** WORK ITEM **
Determine how many lines in the listing hold "static" and give only that number.
**** INPUT RECORDS ****
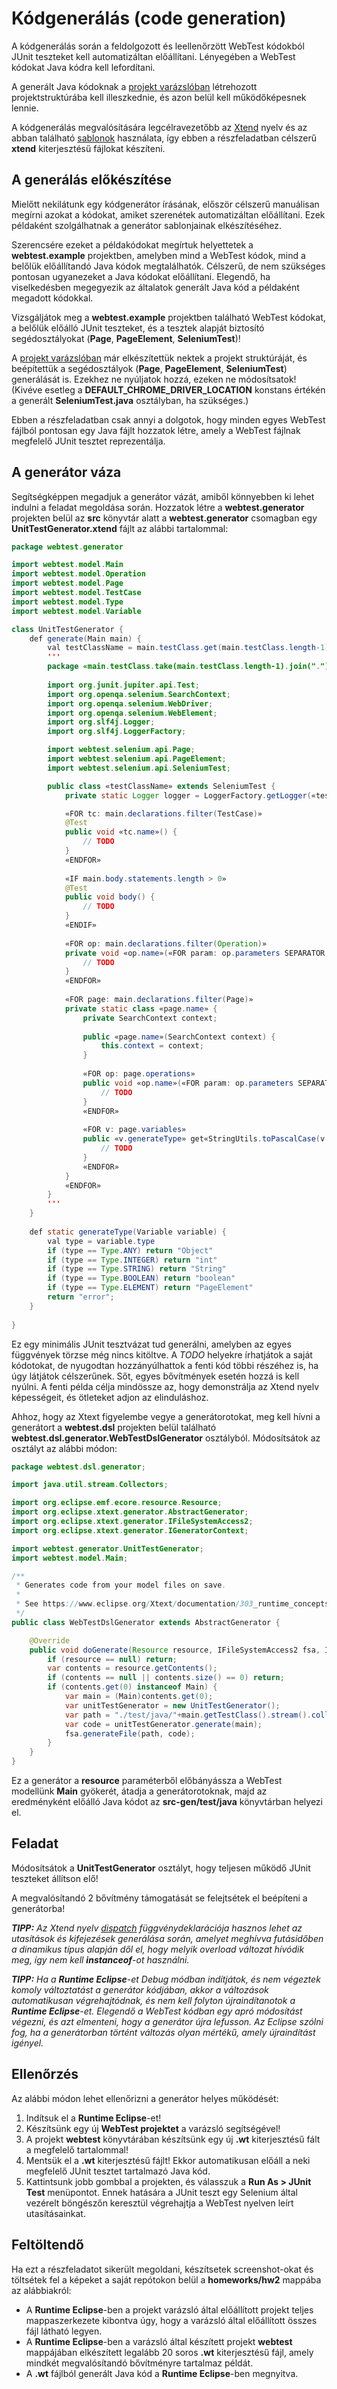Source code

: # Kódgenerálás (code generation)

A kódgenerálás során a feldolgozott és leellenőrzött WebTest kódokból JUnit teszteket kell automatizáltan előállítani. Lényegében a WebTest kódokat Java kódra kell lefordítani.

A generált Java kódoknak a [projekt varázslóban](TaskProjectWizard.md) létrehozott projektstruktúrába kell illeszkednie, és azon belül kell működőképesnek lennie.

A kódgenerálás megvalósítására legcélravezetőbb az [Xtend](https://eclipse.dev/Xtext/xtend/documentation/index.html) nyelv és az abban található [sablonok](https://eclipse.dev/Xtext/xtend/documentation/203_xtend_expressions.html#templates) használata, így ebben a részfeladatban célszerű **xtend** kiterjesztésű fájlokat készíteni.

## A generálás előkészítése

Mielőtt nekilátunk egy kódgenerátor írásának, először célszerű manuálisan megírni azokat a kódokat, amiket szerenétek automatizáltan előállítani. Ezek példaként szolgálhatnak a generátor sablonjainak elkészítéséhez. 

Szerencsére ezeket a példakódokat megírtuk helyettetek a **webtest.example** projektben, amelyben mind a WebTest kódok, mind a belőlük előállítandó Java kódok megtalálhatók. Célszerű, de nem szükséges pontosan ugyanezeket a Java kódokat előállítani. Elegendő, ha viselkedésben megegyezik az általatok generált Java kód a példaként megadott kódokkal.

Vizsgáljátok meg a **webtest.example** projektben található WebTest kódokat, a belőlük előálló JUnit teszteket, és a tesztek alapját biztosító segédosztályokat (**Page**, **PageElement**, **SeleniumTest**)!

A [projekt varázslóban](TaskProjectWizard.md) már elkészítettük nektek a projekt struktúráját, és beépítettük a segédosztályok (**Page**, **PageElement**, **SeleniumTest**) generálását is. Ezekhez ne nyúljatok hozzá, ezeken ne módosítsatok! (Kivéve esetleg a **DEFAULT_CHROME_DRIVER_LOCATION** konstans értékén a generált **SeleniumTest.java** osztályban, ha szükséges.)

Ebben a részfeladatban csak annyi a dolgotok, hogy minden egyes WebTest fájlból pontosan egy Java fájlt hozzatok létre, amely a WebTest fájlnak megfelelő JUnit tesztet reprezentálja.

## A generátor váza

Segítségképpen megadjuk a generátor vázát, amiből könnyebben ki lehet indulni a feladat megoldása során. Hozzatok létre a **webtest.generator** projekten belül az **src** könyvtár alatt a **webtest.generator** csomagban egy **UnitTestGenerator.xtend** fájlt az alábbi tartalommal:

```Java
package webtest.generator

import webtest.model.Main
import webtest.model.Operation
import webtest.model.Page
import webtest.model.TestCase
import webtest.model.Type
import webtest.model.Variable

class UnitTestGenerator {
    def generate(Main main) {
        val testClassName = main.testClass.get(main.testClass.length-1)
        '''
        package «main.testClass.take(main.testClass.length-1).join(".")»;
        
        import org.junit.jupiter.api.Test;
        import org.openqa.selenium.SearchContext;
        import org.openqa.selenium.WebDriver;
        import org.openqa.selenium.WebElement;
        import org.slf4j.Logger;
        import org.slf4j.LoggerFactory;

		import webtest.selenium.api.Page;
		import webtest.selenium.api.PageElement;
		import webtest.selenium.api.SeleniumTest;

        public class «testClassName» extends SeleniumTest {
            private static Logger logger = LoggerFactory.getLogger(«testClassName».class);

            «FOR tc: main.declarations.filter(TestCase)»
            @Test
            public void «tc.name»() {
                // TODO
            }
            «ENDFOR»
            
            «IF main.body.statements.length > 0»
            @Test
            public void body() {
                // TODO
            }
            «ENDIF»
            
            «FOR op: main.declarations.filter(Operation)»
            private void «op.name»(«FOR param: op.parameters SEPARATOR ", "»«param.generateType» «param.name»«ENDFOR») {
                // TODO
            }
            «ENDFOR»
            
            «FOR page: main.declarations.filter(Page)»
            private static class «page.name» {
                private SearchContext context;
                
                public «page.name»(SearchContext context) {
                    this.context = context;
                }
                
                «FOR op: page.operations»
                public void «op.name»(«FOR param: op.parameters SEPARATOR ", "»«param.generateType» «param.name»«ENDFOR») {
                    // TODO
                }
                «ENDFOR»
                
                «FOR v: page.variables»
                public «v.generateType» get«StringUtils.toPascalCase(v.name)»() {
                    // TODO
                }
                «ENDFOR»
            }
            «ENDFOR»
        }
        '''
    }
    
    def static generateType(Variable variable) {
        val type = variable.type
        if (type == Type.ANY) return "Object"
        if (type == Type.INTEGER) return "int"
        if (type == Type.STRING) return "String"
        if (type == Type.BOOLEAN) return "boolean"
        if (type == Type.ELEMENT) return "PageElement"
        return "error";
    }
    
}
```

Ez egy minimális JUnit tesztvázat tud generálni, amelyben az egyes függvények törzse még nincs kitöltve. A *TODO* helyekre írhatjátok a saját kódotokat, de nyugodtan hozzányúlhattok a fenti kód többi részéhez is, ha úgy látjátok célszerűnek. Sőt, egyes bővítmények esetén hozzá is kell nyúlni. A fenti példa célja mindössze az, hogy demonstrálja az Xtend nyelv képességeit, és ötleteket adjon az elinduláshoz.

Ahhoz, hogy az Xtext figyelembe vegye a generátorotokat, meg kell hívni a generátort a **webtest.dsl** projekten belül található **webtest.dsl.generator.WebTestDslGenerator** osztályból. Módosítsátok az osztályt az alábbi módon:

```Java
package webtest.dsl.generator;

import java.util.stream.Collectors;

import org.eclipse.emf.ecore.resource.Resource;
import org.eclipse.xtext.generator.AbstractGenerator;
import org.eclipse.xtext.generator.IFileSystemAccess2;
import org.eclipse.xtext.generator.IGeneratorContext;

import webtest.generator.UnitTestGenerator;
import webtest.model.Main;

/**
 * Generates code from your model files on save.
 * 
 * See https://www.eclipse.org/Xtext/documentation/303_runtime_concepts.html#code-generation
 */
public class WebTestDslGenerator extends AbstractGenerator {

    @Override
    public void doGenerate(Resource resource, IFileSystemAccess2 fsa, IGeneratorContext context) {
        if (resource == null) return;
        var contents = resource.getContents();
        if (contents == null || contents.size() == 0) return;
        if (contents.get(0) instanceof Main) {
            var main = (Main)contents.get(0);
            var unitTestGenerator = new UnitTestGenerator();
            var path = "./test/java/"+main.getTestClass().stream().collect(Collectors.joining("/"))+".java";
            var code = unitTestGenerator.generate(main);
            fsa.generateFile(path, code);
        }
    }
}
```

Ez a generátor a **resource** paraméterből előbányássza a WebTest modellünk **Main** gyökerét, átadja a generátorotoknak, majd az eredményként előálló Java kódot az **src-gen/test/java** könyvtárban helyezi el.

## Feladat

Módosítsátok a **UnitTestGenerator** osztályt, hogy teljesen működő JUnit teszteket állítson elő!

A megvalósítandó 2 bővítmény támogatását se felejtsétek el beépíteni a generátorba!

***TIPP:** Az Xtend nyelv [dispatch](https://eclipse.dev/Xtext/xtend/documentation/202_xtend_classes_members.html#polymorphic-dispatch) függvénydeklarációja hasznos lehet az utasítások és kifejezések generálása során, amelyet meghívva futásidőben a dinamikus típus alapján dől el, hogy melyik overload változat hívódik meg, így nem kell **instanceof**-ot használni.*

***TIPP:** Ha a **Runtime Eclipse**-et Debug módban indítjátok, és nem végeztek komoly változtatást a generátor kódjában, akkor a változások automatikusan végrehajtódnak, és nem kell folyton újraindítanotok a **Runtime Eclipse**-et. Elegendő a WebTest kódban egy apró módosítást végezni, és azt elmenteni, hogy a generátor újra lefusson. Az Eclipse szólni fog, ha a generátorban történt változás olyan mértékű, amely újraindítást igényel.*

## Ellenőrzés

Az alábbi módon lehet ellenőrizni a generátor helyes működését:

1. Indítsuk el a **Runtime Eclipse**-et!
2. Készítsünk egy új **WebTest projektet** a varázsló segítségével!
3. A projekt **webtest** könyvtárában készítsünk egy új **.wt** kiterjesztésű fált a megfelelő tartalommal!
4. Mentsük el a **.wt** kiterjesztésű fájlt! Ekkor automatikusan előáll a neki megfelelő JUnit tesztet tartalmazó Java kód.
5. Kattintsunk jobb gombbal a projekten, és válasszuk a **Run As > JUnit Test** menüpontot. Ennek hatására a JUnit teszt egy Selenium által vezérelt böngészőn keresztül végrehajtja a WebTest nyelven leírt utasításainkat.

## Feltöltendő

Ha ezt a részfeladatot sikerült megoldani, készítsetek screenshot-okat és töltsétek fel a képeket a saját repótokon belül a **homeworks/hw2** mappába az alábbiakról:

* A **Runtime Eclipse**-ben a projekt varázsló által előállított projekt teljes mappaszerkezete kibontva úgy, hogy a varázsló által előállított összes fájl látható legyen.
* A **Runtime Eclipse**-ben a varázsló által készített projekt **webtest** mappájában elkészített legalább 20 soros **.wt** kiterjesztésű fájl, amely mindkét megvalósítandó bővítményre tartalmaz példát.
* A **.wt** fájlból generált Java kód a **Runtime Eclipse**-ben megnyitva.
****
** EXPECTED ANSWER **
3